Once again, this presentation of information has a completely different character when it is made to a mature mind or to a child at school level. The adult has already a constituted knowledge in the form of a frame or set of notions to which any new mental acquisition is forthwith compared so as to take its proper place in the mental setting. The child's critical faculty is not yet awakened (I mean the logical mental discrimination, for he can be very critical otherwise). His mental frame of reference is in the process of formation and still imperfect. Moreover, as I said, the lectures given at school level are always presented with the authority of one who knows - the teacher - to those who do not know yet - the students - with the aim that they will accept this knowledge and make it their own. And that is the wrong way of teaching. Says Sri Aurobindo: "He (the teacher) does not impart knowledge to him (the student), he shows him how to acquire knowledge."
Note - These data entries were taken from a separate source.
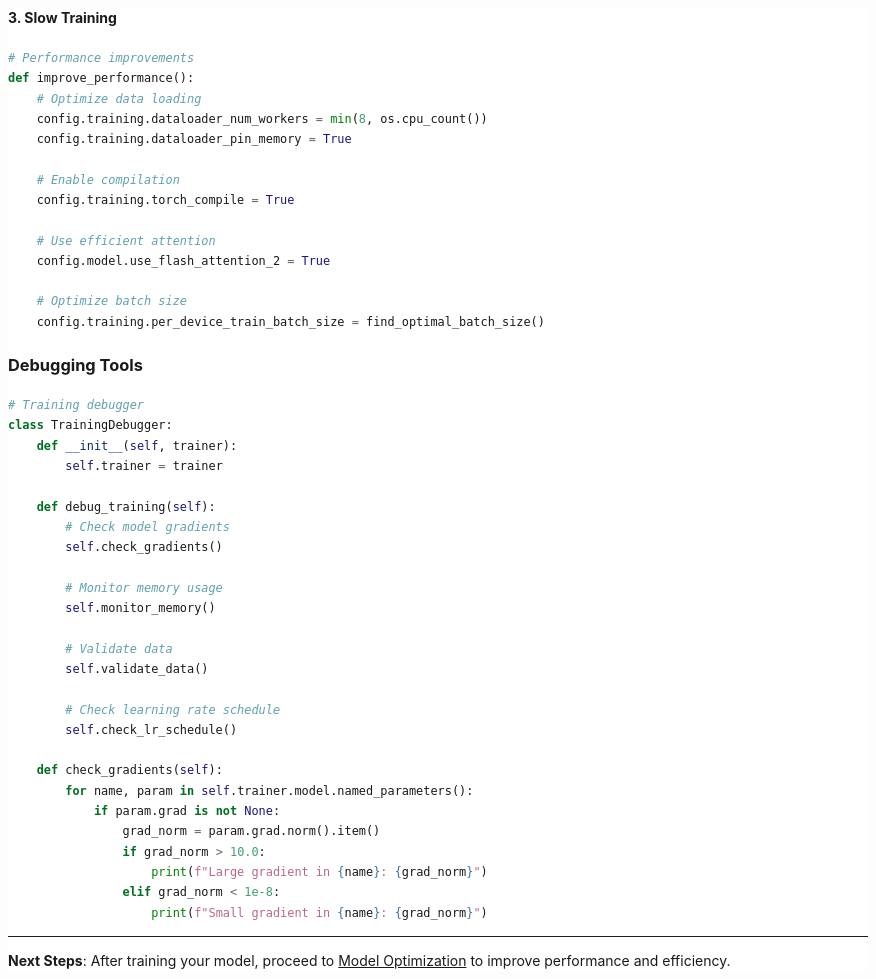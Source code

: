 
#### 3. Slow Training

```python
# Performance improvements
def improve_performance():
    # Optimize data loading
    config.training.dataloader_num_workers = min(8, os.cpu_count())
    config.training.dataloader_pin_memory = True
    
    # Enable compilation
    config.training.torch_compile = True
    
    # Use efficient attention
    config.model.use_flash_attention_2 = True
    
    # Optimize batch size
    config.training.per_device_train_batch_size = find_optimal_batch_size()
```

### Debugging Tools

```python
# Training debugger
class TrainingDebugger:
    def __init__(self, trainer):
        self.trainer = trainer
        
    def debug_training(self):
        # Check model gradients
        self.check_gradients()
        
        # Monitor memory usage
        self.monitor_memory()
        
        # Validate data
        self.validate_data()
        
        # Check learning rate schedule
        self.check_lr_schedule()
    
    def check_gradients(self):
        for name, param in self.trainer.model.named_parameters():
            if param.grad is not None:
                grad_norm = param.grad.norm().item()
                if grad_norm > 10.0:
                    print(f"Large gradient in {name}: {grad_norm}")
                elif grad_norm < 1e-8:
                    print(f"Small gradient in {name}: {grad_norm}")
```

---

**Next Steps**: After training your model, proceed to [Model Optimization](./model-optimization.md) to improve performance and efficiency.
Even in the outside educational world, at university level in Europe, lectures have nowadays come into disfavour. They are more and more replaced by variations of the tutorial system. For instance, the professor in charge may write his course which is then printed (or cyclostyled) and distributed to the students in sheet form all through the year. The students are arranged in groups of 10-12 under the guidance of assistants. They study the printed sheets alone and meet for discussion, exercises and other work under the guidance and strict control of the assistant. The professor carries on general supervision of the whole process and the assistants refer to him. The professor himself chooses often to deliver a few initial lectures and a concluding one to his whole class - probably to introduce himself to them and give a personal touch to his teaching.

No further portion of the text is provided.